GOAL OF THE EXERCISE:
Once you have read the records, write them out again exactly.

SUPPLIED DATA:
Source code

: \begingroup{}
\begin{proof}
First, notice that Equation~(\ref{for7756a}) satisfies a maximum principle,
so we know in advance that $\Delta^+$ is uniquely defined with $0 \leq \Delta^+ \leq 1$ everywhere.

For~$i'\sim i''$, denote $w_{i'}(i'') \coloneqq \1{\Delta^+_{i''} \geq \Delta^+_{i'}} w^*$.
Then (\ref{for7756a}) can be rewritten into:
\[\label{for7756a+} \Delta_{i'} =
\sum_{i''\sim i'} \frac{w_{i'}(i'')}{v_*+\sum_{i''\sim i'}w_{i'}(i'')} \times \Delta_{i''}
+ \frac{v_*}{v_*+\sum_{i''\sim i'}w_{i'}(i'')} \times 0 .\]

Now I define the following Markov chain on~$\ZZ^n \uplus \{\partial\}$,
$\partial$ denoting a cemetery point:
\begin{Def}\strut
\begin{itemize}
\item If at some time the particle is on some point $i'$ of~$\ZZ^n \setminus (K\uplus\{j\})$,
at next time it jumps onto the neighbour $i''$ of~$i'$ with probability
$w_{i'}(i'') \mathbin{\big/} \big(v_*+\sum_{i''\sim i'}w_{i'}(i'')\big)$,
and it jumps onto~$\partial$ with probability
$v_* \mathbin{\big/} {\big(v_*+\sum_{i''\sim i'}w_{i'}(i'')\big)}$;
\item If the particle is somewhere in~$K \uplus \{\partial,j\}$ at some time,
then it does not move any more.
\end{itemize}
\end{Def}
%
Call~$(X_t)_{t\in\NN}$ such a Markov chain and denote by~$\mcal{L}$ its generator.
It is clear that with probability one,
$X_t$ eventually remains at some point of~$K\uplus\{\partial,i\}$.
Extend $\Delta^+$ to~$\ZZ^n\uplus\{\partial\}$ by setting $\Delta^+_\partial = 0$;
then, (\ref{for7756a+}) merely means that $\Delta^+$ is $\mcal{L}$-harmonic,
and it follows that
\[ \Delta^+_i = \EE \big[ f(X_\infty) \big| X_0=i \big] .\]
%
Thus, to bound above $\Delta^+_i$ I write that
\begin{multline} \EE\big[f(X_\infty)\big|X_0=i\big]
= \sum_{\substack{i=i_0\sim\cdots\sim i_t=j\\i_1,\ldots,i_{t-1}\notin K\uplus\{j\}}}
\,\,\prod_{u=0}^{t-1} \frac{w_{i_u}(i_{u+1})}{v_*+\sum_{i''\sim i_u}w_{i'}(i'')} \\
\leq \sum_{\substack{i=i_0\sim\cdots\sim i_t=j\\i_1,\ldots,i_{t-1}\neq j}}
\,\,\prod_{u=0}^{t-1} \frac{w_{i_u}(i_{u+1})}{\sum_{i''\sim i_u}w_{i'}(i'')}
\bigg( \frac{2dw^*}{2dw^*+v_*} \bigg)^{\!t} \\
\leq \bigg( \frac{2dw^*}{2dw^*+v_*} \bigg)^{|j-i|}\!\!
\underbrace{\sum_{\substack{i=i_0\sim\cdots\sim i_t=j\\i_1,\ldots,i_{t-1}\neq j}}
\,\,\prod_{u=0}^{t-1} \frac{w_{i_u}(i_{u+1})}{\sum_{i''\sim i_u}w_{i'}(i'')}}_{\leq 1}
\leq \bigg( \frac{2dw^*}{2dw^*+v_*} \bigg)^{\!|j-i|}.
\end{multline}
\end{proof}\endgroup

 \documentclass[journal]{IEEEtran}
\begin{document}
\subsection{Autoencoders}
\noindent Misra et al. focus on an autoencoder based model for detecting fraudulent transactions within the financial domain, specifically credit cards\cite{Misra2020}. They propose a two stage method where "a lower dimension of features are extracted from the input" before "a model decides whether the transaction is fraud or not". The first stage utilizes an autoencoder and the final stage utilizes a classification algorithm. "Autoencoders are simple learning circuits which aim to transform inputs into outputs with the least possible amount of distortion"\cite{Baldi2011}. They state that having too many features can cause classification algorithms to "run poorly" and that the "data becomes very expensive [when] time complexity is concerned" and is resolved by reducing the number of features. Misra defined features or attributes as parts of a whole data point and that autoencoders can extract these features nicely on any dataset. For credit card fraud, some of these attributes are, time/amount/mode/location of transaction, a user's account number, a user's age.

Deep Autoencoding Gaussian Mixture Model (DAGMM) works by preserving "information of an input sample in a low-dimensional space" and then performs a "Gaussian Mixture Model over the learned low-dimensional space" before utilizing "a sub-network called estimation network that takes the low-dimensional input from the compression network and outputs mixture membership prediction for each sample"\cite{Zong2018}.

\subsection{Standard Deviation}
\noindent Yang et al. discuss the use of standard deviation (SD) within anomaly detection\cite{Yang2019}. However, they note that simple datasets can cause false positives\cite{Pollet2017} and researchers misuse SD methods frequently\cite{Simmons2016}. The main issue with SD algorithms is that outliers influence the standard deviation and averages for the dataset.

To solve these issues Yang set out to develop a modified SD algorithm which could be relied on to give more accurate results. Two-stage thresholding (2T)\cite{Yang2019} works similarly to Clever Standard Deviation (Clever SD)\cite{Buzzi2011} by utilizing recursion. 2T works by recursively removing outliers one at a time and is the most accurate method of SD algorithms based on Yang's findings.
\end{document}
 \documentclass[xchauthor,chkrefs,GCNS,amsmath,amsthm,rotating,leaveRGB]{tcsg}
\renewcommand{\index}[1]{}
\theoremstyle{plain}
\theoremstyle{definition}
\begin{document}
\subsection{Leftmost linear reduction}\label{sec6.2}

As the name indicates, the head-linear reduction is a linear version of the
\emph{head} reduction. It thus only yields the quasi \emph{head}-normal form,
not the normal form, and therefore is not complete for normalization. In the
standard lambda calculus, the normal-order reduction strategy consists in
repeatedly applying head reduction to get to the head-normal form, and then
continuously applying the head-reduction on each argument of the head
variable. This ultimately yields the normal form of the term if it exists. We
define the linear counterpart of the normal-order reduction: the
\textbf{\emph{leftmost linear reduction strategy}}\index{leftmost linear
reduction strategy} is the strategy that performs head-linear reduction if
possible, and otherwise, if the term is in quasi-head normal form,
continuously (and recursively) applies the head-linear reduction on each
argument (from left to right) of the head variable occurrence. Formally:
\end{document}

COMPLETED EXERCISE:
Source code

: \begingroup{}
\begin{proof}
First, notice that Equation~(\ref{for7756a}) satisfies a maximum principle,
so we know in advance that $\Delta^+$ is uniquely defined with $0 \leq \Delta^+ \leq 1$ everywhere.

For~$i'\sim i''$, denote $w_{i'}(i'') \coloneqq \1{\Delta^+_{i''} \geq \Delta^+_{i'}} w^*$.
Then (\ref{for7756a}) can be rewritten into:
\[\label{for7756a+} \Delta_{i'} =
\sum_{i''\sim i'} \frac{w_{i'}(i'')}{v_*+\sum_{i''\sim i'}w_{i'}(i'')} \times \Delta_{i''}
+ \frac{v_*}{v_*+\sum_{i''\sim i'}w_{i'}(i'')} \times 0 .\]

Now I define the following Markov chain on~$\ZZ^n \uplus \{\partial\}$,
$\partial$ denoting a cemetery point:
\begin{Def}\strut
\begin{itemize}
\item If at some time the particle is on some point $i'$ of~$\ZZ^n \setminus (K\uplus\{j\})$,
at next time it jumps onto the neighbour $i''$ of~$i'$ with probability
$w_{i'}(i'') \mathbin{\big/} \big(v_*+\sum_{i''\sim i'}w_{i'}(i'')\big)$,
and it jumps onto~$\partial$ with probability
$v_* \mathbin{\big/} {\big(v_*+\sum_{i''\sim i'}w_{i'}(i'')\big)}$;
\item If the particle is somewhere in~$K \uplus \{\partial,j\}$ at some time,
then it does not move any more.
\end{itemize}
\end{Def}
%
Call~$(X_t)_{t\in\NN}$ such a Markov chain and denote by~$\mcal{L}$ its generator.
It is clear that with probability one,
$X_t$ eventually remains at some point of~$K\uplus\{\partial,i\}$.
Extend $\Delta^+$ to~$\ZZ^n\uplus\{\partial\}$ by setting $\Delta^+_\partial = 0$;
then, (\ref{for7756a+}) merely means that $\Delta^+$ is $\mcal{L}$-harmonic,
and it follows that
\[ \Delta^+_i = \EE \big[ f(X_\infty) \big| X_0=i \big] .\]
%
Thus, to bound above $\Delta^+_i$ I write that
\begin{multline} \EE\big[f(X_\infty)\big|X_0=i\big]
= \sum_{\substack{i=i_0\sim\cdots\sim i_t=j\\i_1,\ldots,i_{t-1}\notin K\uplus\{j\}}}
\,\,\prod_{u=0}^{t-1} \frac{w_{i_u}(i_{u+1})}{v_*+\sum_{i''\sim i_u}w_{i'}(i'')} \\
\leq \sum_{\substack{i=i_0\sim\cdots\sim i_t=j\\i_1,\ldots,i_{t-1}\neq j}}
\,\,\prod_{u=0}^{t-1} \frac{w_{i_u}(i_{u+1})}{\sum_{i''\sim i_u}w_{i'}(i'')}
\bigg( \frac{2dw^*}{2dw^*+v_*} \bigg)^{\!t} \\
\leq \bigg( \frac{2dw^*}{2dw^*+v_*} \bigg)^{|j-i|}\!\!
\underbrace{\sum_{\substack{i=i_0\sim\cdots\sim i_t=j\\i_1,\ldots,i_{t-1}\neq j}}
\,\,\prod_{u=0}^{t-1} \frac{w_{i_u}(i_{u+1})}{\sum_{i''\sim i_u}w_{i'}(i'')}}_{\leq 1}
\leq \bigg( \frac{2dw^*}{2dw^*+v_*} \bigg)^{\!|j-i|}.
\end{multline}
\end{proof}\endgroup

 \documentclass[journal]{IEEEtran}
\begin{document}
\subsection{Autoencoders}
\noindent Misra et al. focus on an autoencoder based model for detecting fraudulent transactions within the financial domain, specifically credit cards\cite{Misra2020}. They propose a two stage method where "a lower dimension of features are extracted from the input" before "a model decides whether the transaction is fraud or not". The first stage utilizes an autoencoder and the final stage utilizes a classification algorithm. "Autoencoders are simple learning circuits which aim to transform inputs into outputs with the least possible amount of distortion"\cite{Baldi2011}. They state that having too many features can cause classification algorithms to "run poorly" and that the "data becomes very expensive [when] time complexity is concerned" and is resolved by reducing the number of features. Misra defined features or attributes as parts of a whole data point and that autoencoders can extract these features nicely on any dataset. For credit card fraud, some of these attributes are, time/amount/mode/location of transaction, a user's account number, a user's age.

Deep Autoencoding Gaussian Mixture Model (DAGMM) works by preserving "information of an input sample in a low-dimensional space" and then performs a "Gaussian Mixture Model over the learned low-dimensional space" before utilizing "a sub-network called estimation network that takes the low-dimensional input from the compression network and outputs mixture membership prediction for each sample"\cite{Zong2018}.

\subsection{Standard Deviation}
\noindent Yang et al. discuss the use of standard deviation (SD) within anomaly detection\cite{Yang2019}. However, they note that simple datasets can cause false positives\cite{Pollet2017} and researchers misuse SD methods frequently\cite{Simmons2016}. The main issue with SD algorithms is that outliers influence the standard deviation and averages for the dataset.

To solve these issues Yang set out to develop a modified SD algorithm which could be relied on to give more accurate results. Two-stage thresholding (2T)\cite{Yang2019} works similarly to Clever Standard Deviation (Clever SD)\cite{Buzzi2011} by utilizing recursion. 2T works by recursively removing outliers one at a time and is the most accurate method of SD algorithms based on Yang's findings.
\end{document}
 \documentclass[xchauthor,chkrefs,GCNS,amsmath,amsthm,rotating,leaveRGB]{tcsg}
\renewcommand{\index}[1]{}
\theoremstyle{plain}
\theoremstyle{definition}
\begin{document}
\subsection{Leftmost linear reduction}\label{sec6.2}

As the name indicates, the head-linear reduction is a linear version of the
\emph{head} reduction. It thus only yields the quasi \emph{head}-normal form,
not the normal form, and therefore is not complete for normalization. In the
standard lambda calculus, the normal-order reduction strategy consists in
repeatedly applying head reduction to get to the head-normal form, and then
continuously applying the head-reduction on each argument of the head
variable. This ultimately yields the normal form of the term if it exists. We
define the linear counterpart of the normal-order reduction: the
\textbf{\emph{leftmost linear reduction strategy}}\index{leftmost linear
reduction strategy} is the strategy that performs head-linear reduction if
possible, and otherwise, if the term is in quasi-head normal form,
continuously (and recursively) applies the head-linear reduction on each
argument (from left to right) of the head variable occurrence. Formally:
\end{document}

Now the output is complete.